Plus, there’s the inescapable reality that there’s nothing permanent about his position in charge. McCree said Eastman’s interim appointment through the end of the season was in keeping with her policy of conducting national searches for all head-coaching positions. (Mack was the wide receivers coach at South Alabama, not exactly someone who would leap to mind.) The timing for a search didn’t make sense last winter, which makes this to some extent a tryout, a chance to show what Eastman can do as the leader of a program and not just a coordinator.
“A national search will be conducted,” McCree said. “That’s just something we’ve done, to make sure we’re looking at all of our options.”
But Eastman will be a candidate, and his most pertinent advice in that regard came from N.C. Central chancellor Johnson Akinleye, who was once the interim chancellor himself.
“Take this from me, as someone who’s been in this position before,” Akinleye told Eastman. “You need to run your program as if you’re going to be here for a long time.”
That stuck with Eastman: “I’ve not stopped since,” he said.

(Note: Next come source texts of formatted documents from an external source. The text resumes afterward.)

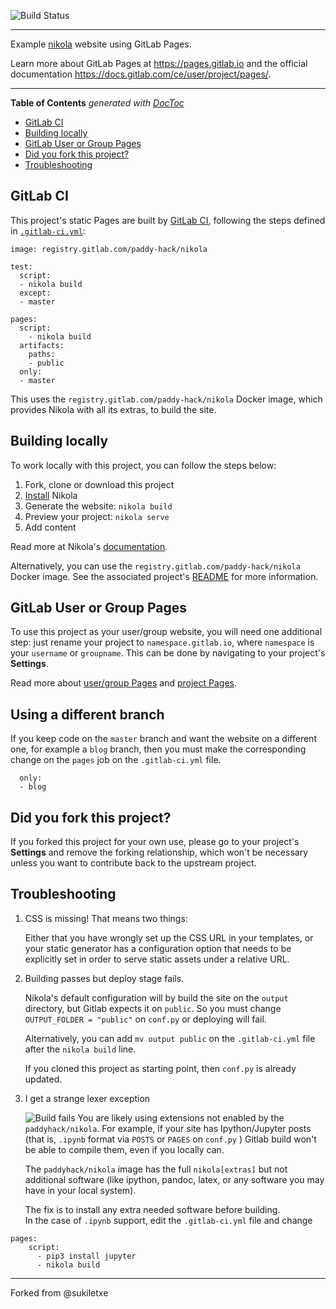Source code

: ﻿![Build Status](https://gitlab.com/pages/nikola/badges/master/build.svg)

---

Example [nikola] website using GitLab Pages.

Learn more about GitLab Pages at https://pages.gitlab.io and the official
documentation https://docs.gitlab.com/ce/user/project/pages/.

---

<!-- START doctoc generated TOC please keep comment here to allow auto update -->
<!-- DON'T EDIT THIS SECTION, INSTEAD RE-RUN doctoc TO UPDATE -->
**Table of Contents**  *generated with [DocToc](https://github.com/thlorenz/doctoc)*

- [GitLab CI](#gitlab-ci)
- [Building locally](#building-locally)
- [GitLab User or Group Pages](#gitlab-user-or-group-pages)
- [Did you fork this project?](#did-you-fork-this-project)
- [Troubleshooting](#troubleshooting)

<!-- END doctoc generated TOC please keep comment here to allow auto update -->

## GitLab CI

This project's static Pages are built by [GitLab CI][ci], following the steps
defined in [`.gitlab-ci.yml`](.gitlab-ci.yml):

```
image: registry.gitlab.com/paddy-hack/nikola

test:
  script:
  - nikola build
  except:
  - master

pages:
  script:
    - nikola build
  artifacts:
    paths:
    - public
  only:
  - master
```

This uses the `registry.gitlab.com/paddy-hack/nikola` Docker image,
which provides Nikola with all its extras, to build the site.

## Building locally

To work locally with this project, you can follow the steps below:

1. Fork, clone or download this project
1. [Install][] Nikola
1. Generate the website: `nikola build`
1. Preview your project: `nikola serve`
1. Add content

Read more at Nikola's [documentation][].

Alternatively, you can use the `registry.gitlab.com/paddy-hack/nikola`
Docker image.  See the associated project's [README][image-readme] for
more information.

## GitLab User or Group Pages

To use this project as your user/group website, you will need one additional
step: just rename your project to `namespace.gitlab.io`, where `namespace` is
your `username` or `groupname`. This can be done by navigating to your
project's **Settings**.

Read more about [user/group Pages][userpages] and [project Pages][projpages].

## Using a different branch

If you keep code on the `master` branch and want the website on a different one, 
for example a `blog` branch, then you must make the corresponding change
on the `pages` job on the `.gitlab-ci.yml` file.

```
  only:
  - blog
```


## Did you fork this project?

If you forked this project for your own use, please go to your project's
**Settings** and remove the forking relationship, which won't be necessary
unless you want to contribute back to the upstream project.

## Troubleshooting

1. CSS is missing! That means two things:

    Either that you have wrongly set up the CSS URL in your templates, or
    your static generator has a configuration option that needs to be explicitly
    set in order to serve static assets under a relative URL.
    
1. Building passes but deploy stage fails.

    Nikola's default configuration will by build the site on the `output` directory,
    but Gitlab expects it on  `public`.  So you must change
    `OUTPUT_FOLDER = "public"` on `conf.py` or deploying will fail.
    
    Alternatively, you can add `mv output public` on the `.gitlab-ci.yml` file  
    after the `nikola build` line.
    
    If you cloned this project as starting point, then `conf.py` is already updated.
    
1. I get a strange lexer exception 

    ![Build fails](https://i.imgur.com/e5nJVct.png)
    You are likely using extensions not enabled by the `paddyhack/nikola`.
    For example, if your site has Ipython/Jupyter posts 
    (that is, `.ipynb` format via `POSTS` or `PAGES` on `conf.py` )
    Gitlab build won't be able to compile them, even if you locally can.
    
    The `paddyhack/nikola` image has the full `nikola[extras]`  but not
    additional software (like ipython, pandoc, latex, or any software you may
    have in your local system).
    
    The fix is to install any extra needed software before building.  
    In the case of `.ipynb` support,  edit the `.gitlab-ci.yml` file and change

```
pages:
    script: 
      - pip3 install jupyter
      - nikola build
```
    
----

Forked from @sukiletxe

[ci]: https://about.gitlab.com/gitlab-ci/
[nikola]: https://getnikola.com/
[install]: https://getnikola.com/getting-started.html
[documentation]: https://getnikola.com/documentation.html
[userpages]: https://docs.gitlab.com/ce/user/project/pages/introduction.html#user-or-group-pages
[projpages]: https://docs.gitlab.com/ce/user/project/pages/introduction.html#project-pages
[image-readme]: https://gitlab.com/paddy-hack/nikola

Down in Arkansas, Wilson, the fellow Canadian who helped him get his break stateside, has put down roots as a high school coach, with the accent to match. They’re states and years away from working together, but Eastman still calls regularly, asking about Wilson’s family, keeping the friendship alive. Wilson jokes that Eastman is far too grateful for whatever help he might have offered two decades ago..
“I’m one small cog in that wheel of people who have helped him along the way,” Wilson said. “I just think he’s done things right.”
In Wilson’s mind, the credit for Eastman’s improbable progress along his unlikely career path belongs entirely to Eastman.